Workingman's Benevolent Association
United States 1868
Synopsis
Part labor union and part advocate of nonviolent change, the Workingman's Benevolent Association (WBA) represented the demands of miners in the American North for better labor standards. Founded by John Siney, an Irish immigrant, in 1868, the Workingman's Benevolent Association originally presented a less violent front than its sister organizations, including the "Molly Maguires." The association focused on arbitrating the bitter confrontation between its components, namely the coal miners of Pennsylvania, specifically the Saint Clair region, and the owners of companies such as the Reading Railroad who were attempting to consolidate control over the anthracite (hard) coal fields in eastern Pennsylvania in the mid-to-late nineteenth century.
Timeline
- 1848: Revolutions rock Europe, and Marx and Engels publish the Communist Manifesto.
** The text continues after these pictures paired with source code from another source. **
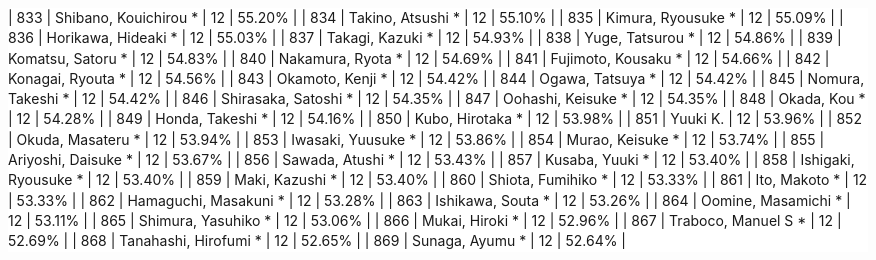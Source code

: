 |  833  | Shibano, Kouichirou \* |  12 |  55.20% |
|  834  | Takino, Atsushi \* |  12 |  55.10% |
|  835  | Kimura, Ryousuke \* |  12 |  55.09% |
|  836  | Horikawa, Hideaki \* |  12 |  55.03% |
|  837  | Takagi, Kazuki \* |  12 |  54.93% |
|  838  | Yuge, Tatsurou \* |  12 |  54.86% |
|  839  | Komatsu, Satoru \* |  12 |  54.83% |
|  840  | Nakamura, Ryota \* |  12 |  54.69% |
|  841  | Fujimoto, Kousaku \* |  12 |  54.66% |
|  842  | Konagai, Ryouta \* |  12 |  54.56% |
|  843  | Okamoto, Kenji \* |  12 |  54.42% |
|  844  | Ogawa, Tatsuya \* |  12 |  54.42% |
|  845  | Nomura, Takeshi \* |  12 |  54.42% |
|  846  | Shirasaka, Satoshi \* |  12 |  54.35% |
|  847  | Oohashi, Keisuke \* |  12 |  54.35% |
|  848  | Okada, Kou \* |  12 |  54.28% |
|  849  | Honda, Takeshi \* |  12 |  54.16% |
|  850  | Kubo, Hirotaka \* |  12 |  53.98% |
|  851  | Yuuki K. |  12 |  53.96% |
|  852  | Okuda, Masateru \* |  12 |  53.94% |
|  853  | Iwasaki, Yuusuke \* |  12 |  53.86% |
|  854  | Murao, Keisuke \* |  12 |  53.74% |
|  855  | Ariyoshi, Daisuke \* |  12 |  53.67% |
|  856  | Sawada, Atushi \* |  12 |  53.43% |
|  857  | Kusaba, Yuuki \* |  12 |  53.40% |
|  858  | Ishigaki, Ryousuke \* |  12 |  53.40% |
|  859  | Maki, Kazushi \* |  12 |  53.40% |
|  860  | Shiota, Fumihiko \* |  12 |  53.33% |
|  861  | Ito, Makoto \* |  12 |  53.33% |
|  862  | Hamaguchi, Masakuni \* |  12 |  53.28% |
|  863  | Ishikawa, Souta \* |  12 |  53.26% |
|  864  | Oomine, Masamichi \* |  12 |  53.11% |
|  865  | Shimura, Yasuhiko \* |  12 |  53.06% |
|  866  | Mukai, Hiroki \* |  12 |  52.96% |
|  867  | Traboco, Manuel S \* |  12 |  52.69% |
|  868  | Tanahashi, Hirofumi \* |  12 |  52.65% |
|  869  | Sunaga, Ayumu \* |  12 |  52.64% |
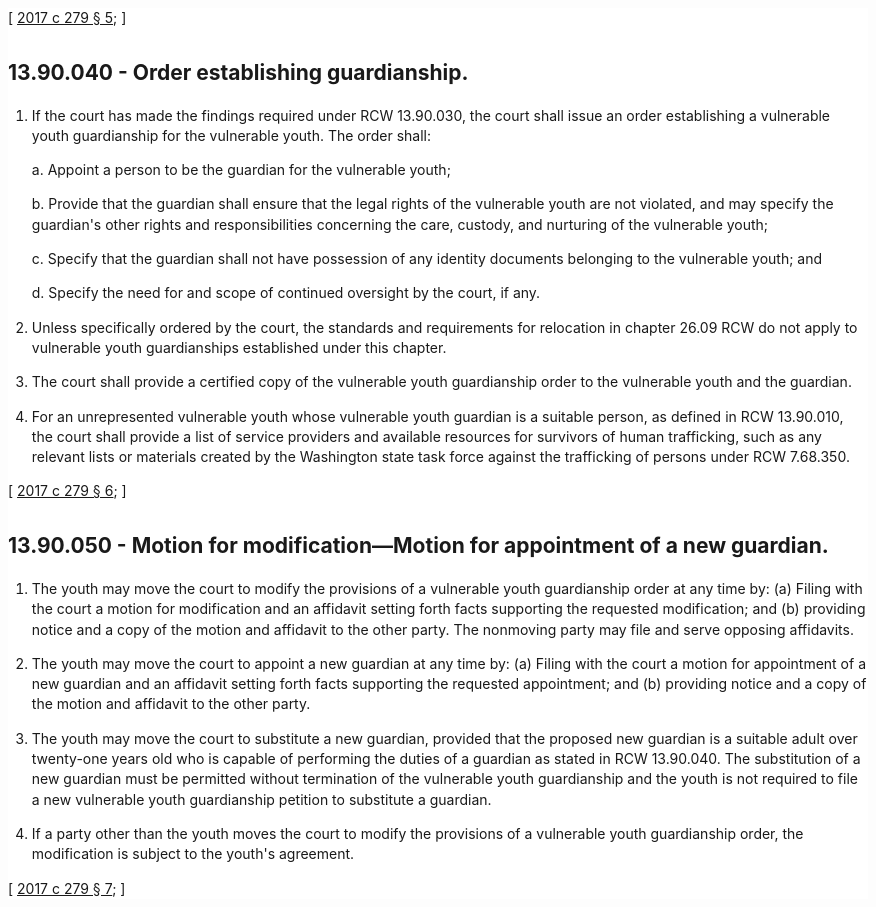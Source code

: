 \[ [2017 c 279 § 5](https://lawfilesext.leg.wa.gov/biennium/2017-18/Pdf/Bills/Session%20Laws/House/1988-S.SL.pdf?cite=2017%20c%20279%20§%205); \]

## 13.90.040 - Order establishing guardianship.
1. If the court has made the findings required under RCW 13.90.030, the court shall issue an order establishing a vulnerable youth guardianship for the vulnerable youth. The order shall:

   a. Appoint a person to be the guardian for the vulnerable youth;

   b. Provide that the guardian shall ensure that the legal rights of the vulnerable youth are not violated, and may specify the guardian's other rights and responsibilities concerning the care, custody, and nurturing of the vulnerable youth;

   c. Specify that the guardian shall not have possession of any identity documents belonging to the vulnerable youth; and

   d. Specify the need for and scope of continued oversight by the court, if any.

2. Unless specifically ordered by the court, the standards and requirements for relocation in chapter 26.09 RCW do not apply to vulnerable youth guardianships established under this chapter.

3. The court shall provide a certified copy of the vulnerable youth guardianship order to the vulnerable youth and the guardian.

4. For an unrepresented vulnerable youth whose vulnerable youth guardian is a suitable person, as defined in RCW 13.90.010, the court shall provide a list of service providers and available resources for survivors of human trafficking, such as any relevant lists or materials created by the Washington state task force against the trafficking of persons under RCW 7.68.350.

\[ [2017 c 279 § 6](https://lawfilesext.leg.wa.gov/biennium/2017-18/Pdf/Bills/Session%20Laws/House/1988-S.SL.pdf?cite=2017%20c%20279%20§%206); \]

## 13.90.050 - Motion for modification—Motion for appointment of a new guardian.
1. The youth may move the court to modify the provisions of a vulnerable youth guardianship order at any time by: (a) Filing with the court a motion for modification and an affidavit setting forth facts supporting the requested modification; and (b) providing notice and a copy of the motion and affidavit to the other party. The nonmoving party may file and serve opposing affidavits.

2. The youth may move the court to appoint a new guardian at any time by: (a) Filing with the court a motion for appointment of a new guardian and an affidavit setting forth facts supporting the requested appointment; and (b) providing notice and a copy of the motion and affidavit to the other party.

3. The youth may move the court to substitute a new guardian, provided that the proposed new guardian is a suitable adult over twenty-one years old who is capable of performing the duties of a guardian as stated in RCW 13.90.040. The substitution of a new guardian must be permitted without termination of the vulnerable youth guardianship and the youth is not required to file a new vulnerable youth guardianship petition to substitute a guardian.

4. If a party other than the youth moves the court to modify the provisions of a vulnerable youth guardianship order, the modification is subject to the youth's agreement.

\[ [2017 c 279 § 7](https://lawfilesext.leg.wa.gov/biennium/2017-18/Pdf/Bills/Session%20Laws/House/1988-S.SL.pdf?cite=2017%20c%20279%20§%207); \]
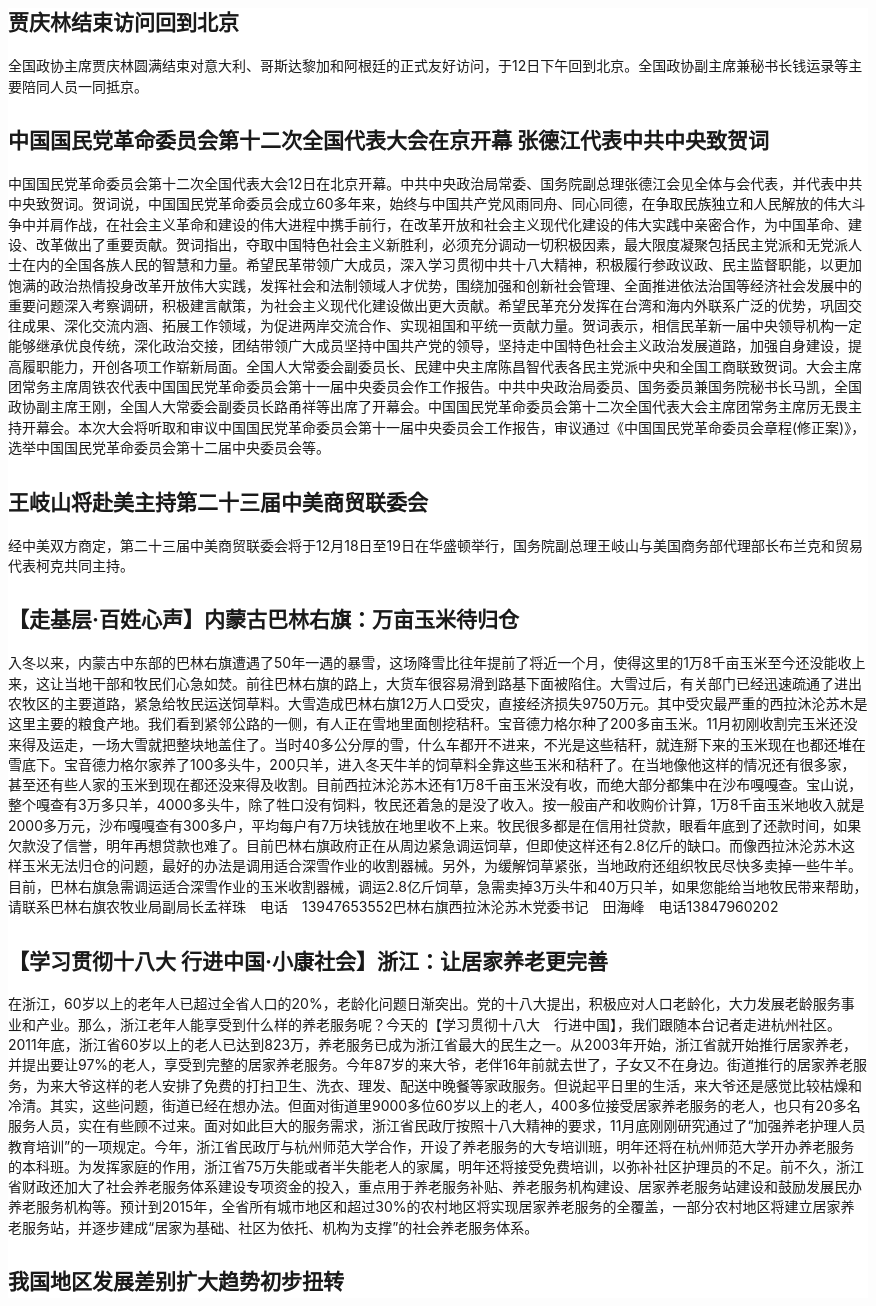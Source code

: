 
## 贾庆林结束访问回到北京


全国政协主席贾庆林圆满结束对意大利、哥斯达黎加和阿根廷的正式友好访问，于12日下午回到北京。全国政协副主席兼秘书长钱运录等主要陪同人员一同抵京。


## 中国国民党革命委员会第十二次全国代表大会在京开幕 张德江代表中共中央致贺词


中国国民党革命委员会第十二次全国代表大会12日在北京开幕。中共中央政治局常委、国务院副总理张德江会见全体与会代表，并代表中共中央致贺词。贺词说，中国国民党革命委员会成立60多年来，始终与中国共产党风雨同舟、同心同德，在争取民族独立和人民解放的伟大斗争中并肩作战，在社会主义革命和建设的伟大进程中携手前行，在改革开放和社会主义现代化建设的伟大实践中亲密合作，为中国革命、建设、改革做出了重要贡献。贺词指出，夺取中国特色社会主义新胜利，必须充分调动一切积极因素，最大限度凝聚包括民主党派和无党派人士在内的全国各族人民的智慧和力量。希望民革带领广大成员，深入学习贯彻中共十八大精神，积极履行参政议政、民主监督职能，以更加饱满的政治热情投身改革开放伟大实践，发挥社会和法制领域人才优势，围绕加强和创新社会管理、全面推进依法治国等经济社会发展中的重要问题深入考察调研，积极建言献策，为社会主义现代化建设做出更大贡献。希望民革充分发挥在台湾和海内外联系广泛的优势，巩固交往成果、深化交流内涵、拓展工作领域，为促进两岸交流合作、实现祖国和平统一贡献力量。贺词表示，相信民革新一届中央领导机构一定能够继承优良传统，深化政治交接，团结带领广大成员坚持中国共产党的领导，坚持走中国特色社会主义政治发展道路，加强自身建设，提高履职能力，开创各项工作崭新局面。全国人大常委会副委员长、民建中央主席陈昌智代表各民主党派中央和全国工商联致贺词。大会主席团常务主席周铁农代表中国国民党革命委员会第十一届中央委员会作工作报告。中共中央政治局委员、国务委员兼国务院秘书长马凯，全国政协副主席王刚，全国人大常委会副委员长路甬祥等出席了开幕会。中国国民党革命委员会第十二次全国代表大会主席团常务主席厉无畏主持开幕会。本次大会将听取和审议中国国民党革命委员会第十一届中央委员会工作报告，审议通过《中国国民党革命委员会章程(修正案)》，选举中国国民党革命委员会第十二届中央委员会等。


## 王岐山将赴美主持第二十三届中美商贸联委会


经中美双方商定，第二十三届中美商贸联委会将于12月18日至19日在华盛顿举行，国务院副总理王岐山与美国商务部代理部长布兰克和贸易代表柯克共同主持。


## 【走基层·百姓心声】内蒙古巴林右旗：万亩玉米待归仓


入冬以来，内蒙古中东部的巴林右旗遭遇了50年一遇的暴雪，这场降雪比往年提前了将近一个月，使得这里的1万8千亩玉米至今还没能收上来，这让当地干部和牧民们心急如焚。前往巴林右旗的路上，大货车很容易滑到路基下面被陷住。大雪过后，有关部门已经迅速疏通了进出农牧区的主要道路，紧急给牧民运送饲草料。大雪造成巴林右旗12万人口受灾，直接经济损失9750万元。其中受灾最严重的西拉沐沦苏木是这里主要的粮食产地。我们看到紧邻公路的一侧，有人正在雪地里面刨挖秸秆。宝音德力格尔种了200多亩玉米。11月初刚收割完玉米还没来得及运走，一场大雪就把整块地盖住了。当时40多公分厚的雪，什么车都开不进来，不光是这些秸秆，就连掰下来的玉米现在也都还堆在雪底下。宝音德力格尔家养了100多头牛，200只羊，进入冬天牛羊的饲草料全靠这些玉米和秸秆了。在当地像他这样的情况还有很多家，甚至还有些人家的玉米到现在都还没来得及收割。目前西拉沐沦苏木还有1万8千亩玉米没有收，而绝大部分都集中在沙布嘎嘎查。宝山说，整个嘎查有3万多只羊，4000多头牛，除了牲口没有饲料，牧民还着急的是没了收入。按一般亩产和收购价计算，1万8千亩玉米地收入就是2000多万元，沙布嘎嘎查有300多户，平均每户有7万块钱放在地里收不上来。牧民很多都是在信用社贷款，眼看年底到了还款时间，如果欠款没了信誉，明年再想贷款也难了。目前巴林右旗政府正在从周边紧急调运饲草，但即使这样还有2.8亿斤的缺口。而像西拉沐沦苏木这样玉米无法归仓的问题，最好的办法是调用适合深雪作业的收割器械。另外，为缓解饲草紧张，当地政府还组织牧民尽快多卖掉一些牛羊。目前，巴林右旗急需调运适合深雪作业的玉米收割器械，调运2.8亿斤饲草，急需卖掉3万头牛和40万只羊，如果您能给当地牧民带来帮助，请联系巴林右旗农牧业局副局长孟祥珠　电话　13947653552巴林右旗西拉沐沦苏木党委书记　田海峰　电话13847960202


## 【学习贯彻十八大 行进中国·小康社会】浙江：让居家养老更完善


在浙江，60岁以上的老年人已超过全省人口的20%，老龄化问题日渐突出。党的十八大提出，积极应对人口老龄化，大力发展老龄服务事业和产业。那么，浙江老年人能享受到什么样的养老服务呢？今天的【学习贯彻十八大　行进中国】，我们跟随本台记者走进杭州社区。2011年底，浙江省60岁以上的老人已达到823万，养老服务已成为浙江省最大的民生之一。从2003年开始，浙江省就开始推行居家养老，并提出要让97%的老人，享受到完整的居家养老服务。今年87岁的来大爷，老伴16年前就去世了，子女又不在身边。街道推行的居家养老服务，为来大爷这样的老人安排了免费的打扫卫生、洗衣、理发、配送中晚餐等家政服务。但说起平日里的生活，来大爷还是感觉比较枯燥和冷清。其实，这些问题，街道已经在想办法。但面对街道里9000多位60岁以上的老人，400多位接受居家养老服务的老人，也只有20多名服务人员，实在有些顾不过来。面对如此巨大的服务需求，浙江省民政厅按照十八大精神的要求，11月底刚刚研究通过了“加强养老护理人员教育培训”的一项规定。今年，浙江省民政厅与杭州师范大学合作，开设了养老服务的大专培训班，明年还将在杭州师范大学开办养老服务的本科班。为发挥家庭的作用，浙江省75万失能或者半失能老人的家属，明年还将接受免费培训，以弥补社区护理员的不足。前不久，浙江省财政还加大了社会养老服务体系建设专项资金的投入，重点用于养老服务补贴、养老服务机构建设、居家养老服务站建设和鼓励发展民办养老服务机构等。预计到2015年，全省所有城市地区和超过30%的农村地区将实现居家养老服务的全覆盖，一部分农村地区将建立居家养老服务站，并逐步建成“居家为基础、社区为依托、机构为支撑”的社会养老服务体系。


## 我国地区发展差别扩大趋势初步扭转
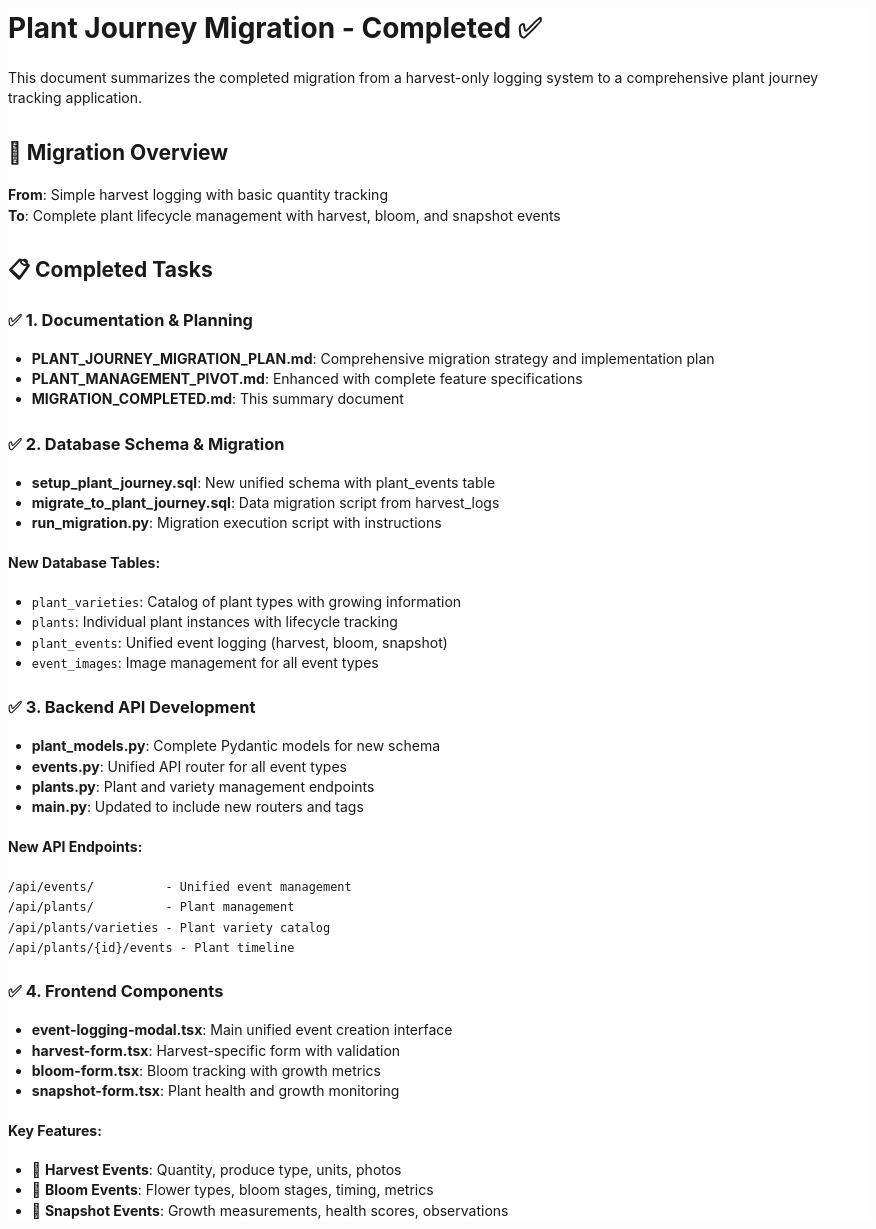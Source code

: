 # Plant Journey Migration - Completed ✅

This document summarizes the completed migration from a harvest-only logging system to a comprehensive plant journey tracking application.

## 🎯 Migration Overview

**From**: Simple harvest logging with basic quantity tracking  
**To**: Complete plant lifecycle management with harvest, bloom, and snapshot events

## 📋 Completed Tasks

### ✅ 1. Documentation & Planning
- **PLANT_JOURNEY_MIGRATION_PLAN.md**: Comprehensive migration strategy and implementation plan
- **PLANT_MANAGEMENT_PIVOT.md**: Enhanced with complete feature specifications
- **MIGRATION_COMPLETED.md**: This summary document

### ✅ 2. Database Schema & Migration
- **setup_plant_journey.sql**: New unified schema with plant_events table
- **migrate_to_plant_journey.sql**: Data migration script from harvest_logs
- **run_migration.py**: Migration execution script with instructions

#### New Database Tables:
- `plant_varieties`: Catalog of plant types with growing information
- `plants`: Individual plant instances with lifecycle tracking
- `plant_events`: Unified event logging (harvest, bloom, snapshot)
- `event_images`: Image management for all event types

### ✅ 3. Backend API Development
- **plant_models.py**: Complete Pydantic models for new schema
- **events.py**: Unified API router for all event types
- **plants.py**: Plant and variety management endpoints
- **main.py**: Updated to include new routers and tags

#### New API Endpoints:
```
/api/events/          - Unified event management
/api/plants/          - Plant management
/api/plants/varieties - Plant variety catalog
/api/plants/{id}/events - Plant timeline
```

### ✅ 4. Frontend Components
- **event-logging-modal.tsx**: Main unified event creation interface
- **harvest-form.tsx**: Harvest-specific form with validation
- **bloom-form.tsx**: Bloom tracking with growth metrics
- **snapshot-form.tsx**: Plant health and growth monitoring

#### Key Features:
- 🌾 **Harvest Events**: Quantity, produce type, units, photos
- 🌸 **Bloom Events**: Flower types, bloom stages, timing, metrics
- 📸 **Snapshot Events**: Growth measurements, health scores, observations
- 1853: Crimean War begins in October. The struggle, which will last until February 1856, pits Russia against the combined forces of Great Britain, France, Turkey, and Sardinia-Piedmont. A war noted for the work of Florence Nightingale with the wounded, it is also the first conflict to be documented by photojournalists.
- 1859: In Belgium, Jean-Joseph-étienne Lenoir builds the first practical internal-combustion engine.
- 1861: Within weeks of U.S. President Abraham Lincoln's inauguration, the American Civil War begins with the shelling of Fort Sumter.